EXERCISE DIRECTIONS: Line by line, print the records exactly as they are, dropping the pictures.

RECORD SET:
★ ★ ★ ★
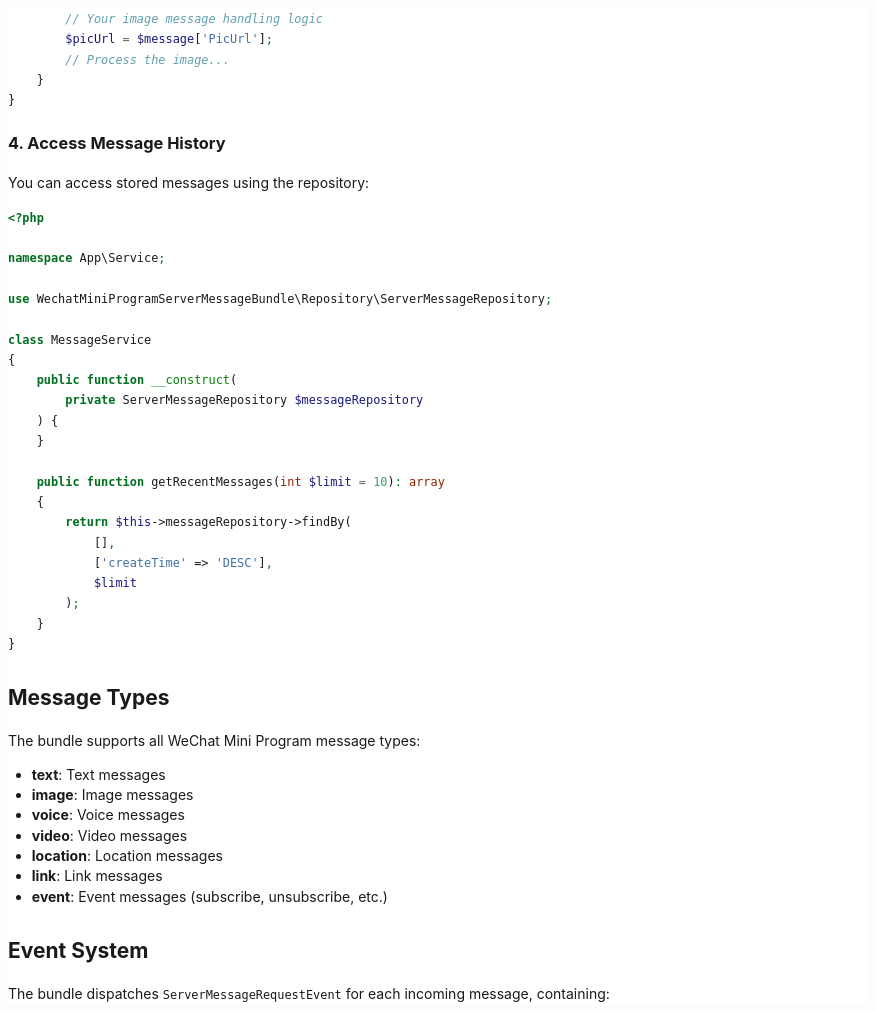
 ```php
        // Your image message handling logic
        $picUrl = $message['PicUrl'];
        // Process the image...
    }
}
```

### 4. Access Message History

You can access stored messages using the repository:

```php
<?php

namespace App\Service;

use WechatMiniProgramServerMessageBundle\Repository\ServerMessageRepository;

class MessageService
{
    public function __construct(
        private ServerMessageRepository $messageRepository
    ) {
    }

    public function getRecentMessages(int $limit = 10): array
    {
        return $this->messageRepository->findBy(
            [],
            ['createTime' => 'DESC'],
            $limit
        );
    }
}
```

## Message Types

The bundle supports all WeChat Mini Program message types:

- **text**: Text messages
- **image**: Image messages
- **voice**: Voice messages
- **video**: Video messages
- **location**: Location messages
- **link**: Link messages
- **event**: Event messages (subscribe, unsubscribe, etc.)

## Event System

The bundle dispatches `ServerMessageRequestEvent` for each incoming message, containing:
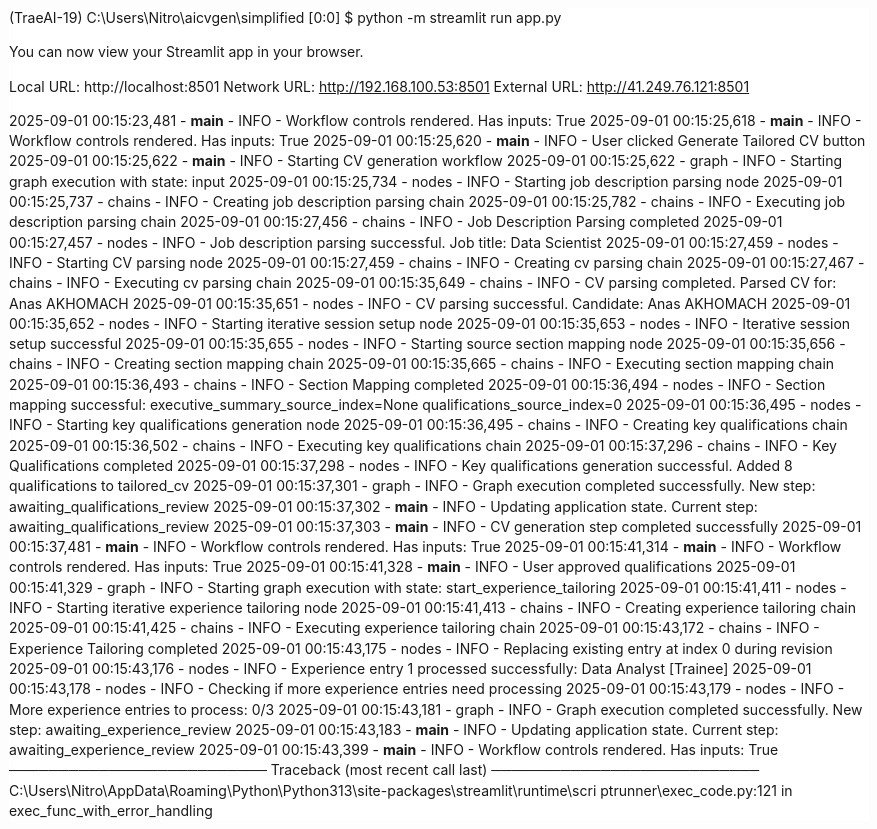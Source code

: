 (TraeAI-19) C:\Users\Nitro\aicvgen\simplified [0:0] $ python -m streamlit run app.py

  You can now view your Streamlit app in your browser.

  Local URL: http://localhost:8501
  Network URL: http://192.168.100.53:8501
  External URL: http://41.249.76.121:8501

2025-09-01 00:15:23,481 - __main__ - INFO - Workflow controls rendered. Has inputs: True
2025-09-01 00:15:25,618 - __main__ - INFO - Workflow controls rendered. Has inputs: True
2025-09-01 00:15:25,620 - __main__ - INFO - User clicked Generate Tailored CV button
2025-09-01 00:15:25,622 - __main__ - INFO - Starting CV generation workflow
2025-09-01 00:15:25,622 - graph - INFO - Starting graph execution with state: input
2025-09-01 00:15:25,734 - nodes - INFO - Starting job description parsing node
2025-09-01 00:15:25,737 - chains - INFO - Creating job description parsing chain
2025-09-01 00:15:25,782 - chains - INFO - Executing job description parsing chain
2025-09-01 00:15:27,456 - chains - INFO - Job Description Parsing completed
2025-09-01 00:15:27,457 - nodes - INFO - Job description parsing successful. Job title: Data Scientist
2025-09-01 00:15:27,459 - nodes - INFO - Starting CV parsing node
2025-09-01 00:15:27,459 - chains - INFO - Creating cv parsing chain
2025-09-01 00:15:27,467 - chains - INFO - Executing cv parsing chain
2025-09-01 00:15:35,649 - chains - INFO - CV parsing completed. Parsed CV for: Anas AKHOMACH
2025-09-01 00:15:35,651 - nodes - INFO - CV parsing successful. Candidate: Anas AKHOMACH
2025-09-01 00:15:35,652 - nodes - INFO - Starting iterative session setup node
2025-09-01 00:15:35,653 - nodes - INFO - Iterative session setup successful
2025-09-01 00:15:35,655 - nodes - INFO - Starting source section mapping node
2025-09-01 00:15:35,656 - chains - INFO - Creating section mapping chain
2025-09-01 00:15:35,665 - chains - INFO - Executing section mapping chain
2025-09-01 00:15:36,493 - chains - INFO - Section Mapping completed
2025-09-01 00:15:36,494 - nodes - INFO - Section mapping successful: executive_summary_source_index=None qualifications_source_index=0
2025-09-01 00:15:36,495 - nodes - INFO - Starting key qualifications generation node
2025-09-01 00:15:36,495 - chains - INFO - Creating key qualifications chain
2025-09-01 00:15:36,502 - chains - INFO - Executing key qualifications chain
2025-09-01 00:15:37,296 - chains - INFO - Key Qualifications completed
2025-09-01 00:15:37,298 - nodes - INFO - Key qualifications generation successful. Added 8 qualifications to tailored_cv
2025-09-01 00:15:37,301 - graph - INFO - Graph execution completed successfully. New step: awaiting_qualifications_review
2025-09-01 00:15:37,302 - __main__ - INFO - Updating application state. Current step: awaiting_qualifications_review
2025-09-01 00:15:37,303 - __main__ - INFO - CV generation step completed successfully
2025-09-01 00:15:37,481 - __main__ - INFO - Workflow controls rendered. Has inputs: True
2025-09-01 00:15:41,314 - __main__ - INFO - Workflow controls rendered. Has inputs: True
2025-09-01 00:15:41,328 - __main__ - INFO - User approved qualifications
2025-09-01 00:15:41,329 - graph - INFO - Starting graph execution with state: start_experience_tailoring
2025-09-01 00:15:41,411 - nodes - INFO - Starting iterative experience tailoring node
2025-09-01 00:15:41,413 - chains - INFO - Creating experience tailoring chain
2025-09-01 00:15:41,425 - chains - INFO - Executing experience tailoring chain
2025-09-01 00:15:43,172 - chains - INFO - Experience Tailoring completed
2025-09-01 00:15:43,175 - nodes - INFO - Replacing existing entry at index 0 during revision
2025-09-01 00:15:43,176 - nodes - INFO - Experience entry 1 processed successfully: Data Analyst [Trainee]
2025-09-01 00:15:43,178 - nodes - INFO - Checking if more experience entries need processing
2025-09-01 00:15:43,179 - nodes - INFO - More experience entries to process: 0/3
2025-09-01 00:15:43,181 - graph - INFO - Graph execution completed successfully. New step: awaiting_experience_review
2025-09-01 00:15:43,183 - __main__ - INFO - Updating application state. Current step: awaiting_experience_review
2025-09-01 00:15:43,399 - __main__ - INFO - Workflow controls rendered. Has inputs: True
────────────────────────── Traceback (most recent call last) ───────────────────────────
  C:\Users\Nitro\AppData\Roaming\Python\Python313\site-packages\streamlit\runtime\scri
  ptrunner\exec_code.py:121 in exec_func_with_error_handling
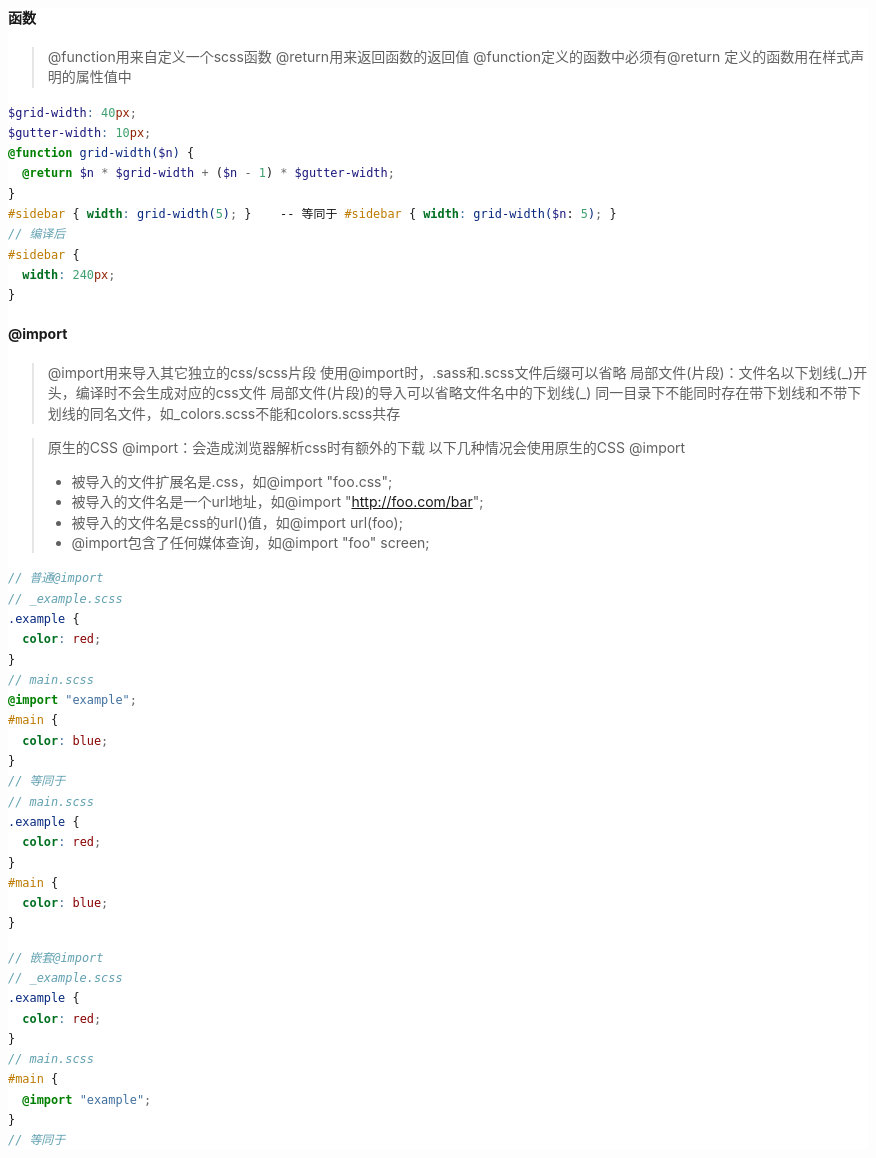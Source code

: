 #### 函数

> @function用来自定义一个scss函数
> @return用来返回函数的返回值
> @function定义的函数中必须有@return
> 定义的函数用在样式声明的属性值中

```scss
$grid-width: 40px;
$gutter-width: 10px;
@function grid-width($n) {
  @return $n * $grid-width + ($n - 1) * $gutter-width;
}
#sidebar { width: grid-width(5); }    -- 等同于 #sidebar { width: grid-width($n: 5); }
// 编译后
#sidebar {
  width: 240px;
}
```

#### @import

> @import用来导入其它独立的css/scss片段
> 使用@import时，.sass和.scss文件后缀可以省略
> 局部文件(片段)：文件名以下划线(\_)开头，编译时不会生成对应的css文件
> 局部文件(片段)的导入可以省略文件名中的下划线(\_)
> 同一目录下不能同时存在带下划线和不带下划线的同名文件，如_colors.scss不能和colors.scss共存

> 原生的CSS @import：会造成浏览器解析css时有额外的下载
> 以下几种情况会使用原生的CSS @import
> - 被导入的文件扩展名是.css，如@import "foo.css";
> - 被导入的文件名是一个url地址，如@import "http://foo.com/bar";
> - 被导入的文件名是css的url()值，如@import url(foo);
> - @import包含了任何媒体查询，如@import "foo" screen;

```scss
// 普通@import
// _example.scss
.example {
  color: red;
}
// main.scss
@import "example";
#main {
  color: blue;
}
// 等同于
// main.scss
.example {
  color: red;
}
#main {
  color: blue;
}
```
```scss
// 嵌套@import
// _example.scss
.example {
  color: red;
}
// main.scss
#main {
  @import "example";
}
// 等同于
```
★ ★ ★ ★
YOUR RESPONSE:
 ```php
        // Your image message handling logic
        $picUrl = $message['PicUrl'];
        // Process the image...
    }
}
```

### 4. Access Message History

You can access stored messages using the repository:

```php
<?php

namespace App\Service;

use WechatMiniProgramServerMessageBundle\Repository\ServerMessageRepository;

class MessageService
{
    public function __construct(
        private ServerMessageRepository $messageRepository
    ) {
    }

    public function getRecentMessages(int $limit = 10): array
    {
        return $this->messageRepository->findBy(
            [],
            ['createTime' => 'DESC'],
            $limit
        );
    }
}
```

## Message Types

The bundle supports all WeChat Mini Program message types:

- **text**: Text messages
- **image**: Image messages
- **voice**: Voice messages
- **video**: Video messages
- **location**: Location messages
- **link**: Link messages
- **event**: Event messages (subscribe, unsubscribe, etc.)

## Event System

The bundle dispatches `ServerMessageRequestEvent` for each incoming message, containing:
Source code

: (TraeAI-19) C:\Users\Nitro\aicvgen\simplified [0:0] $ python -m streamlit run app.py

  You can now view your Streamlit app in your browser.

  Local URL: http://localhost:8501
  Network URL: http://192.168.100.53:8501
  External URL: http://41.249.76.121:8501

2025-09-01 00:15:23,481 - __main__ - INFO - Workflow controls rendered. Has inputs: True
2025-09-01 00:15:25,618 - __main__ - INFO - Workflow controls rendered. Has inputs: True
2025-09-01 00:15:25,620 - __main__ - INFO - User clicked Generate Tailored CV button
2025-09-01 00:15:25,622 - __main__ - INFO - Starting CV generation workflow
2025-09-01 00:15:25,622 - graph - INFO - Starting graph execution with state: input
2025-09-01 00:15:25,734 - nodes - INFO - Starting job description parsing node
2025-09-01 00:15:25,737 - chains - INFO - Creating job description parsing chain
2025-09-01 00:15:25,782 - chains - INFO - Executing job description parsing chain
2025-09-01 00:15:27,456 - chains - INFO - Job Description Parsing completed
2025-09-01 00:15:27,457 - nodes - INFO - Job description parsing successful. Job title: Data Scientist
2025-09-01 00:15:27,459 - nodes - INFO - Starting CV parsing node
2025-09-01 00:15:27,459 - chains - INFO - Creating cv parsing chain
2025-09-01 00:15:27,467 - chains - INFO - Executing cv parsing chain
2025-09-01 00:15:35,649 - chains - INFO - CV parsing completed. Parsed CV for: Anas AKHOMACH
2025-09-01 00:15:35,651 - nodes - INFO - CV parsing successful. Candidate: Anas AKHOMACH
2025-09-01 00:15:35,652 - nodes - INFO - Starting iterative session setup node
2025-09-01 00:15:35,653 - nodes - INFO - Iterative session setup successful
2025-09-01 00:15:35,655 - nodes - INFO - Starting source section mapping node
2025-09-01 00:15:35,656 - chains - INFO - Creating section mapping chain
2025-09-01 00:15:35,665 - chains - INFO - Executing section mapping chain
2025-09-01 00:15:36,493 - chains - INFO - Section Mapping completed
2025-09-01 00:15:36,494 - nodes - INFO - Section mapping successful: executive_summary_source_index=None qualifications_source_index=0
2025-09-01 00:15:36,495 - nodes - INFO - Starting key qualifications generation node
2025-09-01 00:15:36,495 - chains - INFO - Creating key qualifications chain
2025-09-01 00:15:36,502 - chains - INFO - Executing key qualifications chain
2025-09-01 00:15:37,296 - chains - INFO - Key Qualifications completed
2025-09-01 00:15:37,298 - nodes - INFO - Key qualifications generation successful. Added 8 qualifications to tailored_cv
2025-09-01 00:15:37,301 - graph - INFO - Graph execution completed successfully. New step: awaiting_qualifications_review
2025-09-01 00:15:37,302 - __main__ - INFO - Updating application state. Current step: awaiting_qualifications_review
2025-09-01 00:15:37,303 - __main__ - INFO - CV generation step completed successfully
2025-09-01 00:15:37,481 - __main__ - INFO - Workflow controls rendered. Has inputs: True
2025-09-01 00:15:41,314 - __main__ - INFO - Workflow controls rendered. Has inputs: True
2025-09-01 00:15:41,328 - __main__ - INFO - User approved qualifications
2025-09-01 00:15:41,329 - graph - INFO - Starting graph execution with state: start_experience_tailoring
2025-09-01 00:15:41,411 - nodes - INFO - Starting iterative experience tailoring node
2025-09-01 00:15:41,413 - chains - INFO - Creating experience tailoring chain
2025-09-01 00:15:41,425 - chains - INFO - Executing experience tailoring chain
2025-09-01 00:15:43,172 - chains - INFO - Experience Tailoring completed
2025-09-01 00:15:43,175 - nodes - INFO - Replacing existing entry at index 0 during revision
2025-09-01 00:15:43,176 - nodes - INFO - Experience entry 1 processed successfully: Data Analyst [Trainee]
2025-09-01 00:15:43,178 - nodes - INFO - Checking if more experience entries need processing
2025-09-01 00:15:43,179 - nodes - INFO - More experience entries to process: 0/3
2025-09-01 00:15:43,181 - graph - INFO - Graph execution completed successfully. New step: awaiting_experience_review
2025-09-01 00:15:43,183 - __main__ - INFO - Updating application state. Current step: awaiting_experience_review
2025-09-01 00:15:43,399 - __main__ - INFO - Workflow controls rendered. Has inputs: True
────────────────────────── Traceback (most recent call last) ───────────────────────────
  C:\Users\Nitro\AppData\Roaming\Python\Python313\site-packages\streamlit\runtime\scri
  ptrunner\exec_code.py:121 in exec_func_with_error_handling
Source code

: #### 函数

> @function用来自定义一个scss函数
> @return用来返回函数的返回值
> @function定义的函数中必须有@return
> 定义的函数用在样式声明的属性值中

```scss
$grid-width: 40px;
$gutter-width: 10px;
@function grid-width($n) {
  @return $n * $grid-width + ($n - 1) * $gutter-width;
}
#sidebar { width: grid-width(5); }    -- 等同于 #sidebar { width: grid-width($n: 5); }
// 编译后
#sidebar {
  width: 240px;
}
```

#### @import

> @import用来导入其它独立的css/scss片段
> 使用@import时，.sass和.scss文件后缀可以省略
> 局部文件(片段)：文件名以下划线(\_)开头，编译时不会生成对应的css文件
> 局部文件(片段)的导入可以省略文件名中的下划线(\_)
> 同一目录下不能同时存在带下划线和不带下划线的同名文件，如_colors.scss不能和colors.scss共存

> 原生的CSS @import：会造成浏览器解析css时有额外的下载
> 以下几种情况会使用原生的CSS @import
> - 被导入的文件扩展名是.css，如@import "foo.css";
> - 被导入的文件名是一个url地址，如@import "http://foo.com/bar";
> - 被导入的文件名是css的url()值，如@import url(foo);
> - @import包含了任何媒体查询，如@import "foo" screen;

```scss
// 普通@import
// _example.scss
.example {
  color: red;
}
// main.scss
@import "example";
#main {
  color: blue;
}
// 等同于
// main.scss
.example {
  color: red;
}
#main {
  color: blue;
}
```
```scss
// 嵌套@import
// _example.scss
.example {
  color: red;
}
// main.scss
#main {
  @import "example";
}
// 等同于
```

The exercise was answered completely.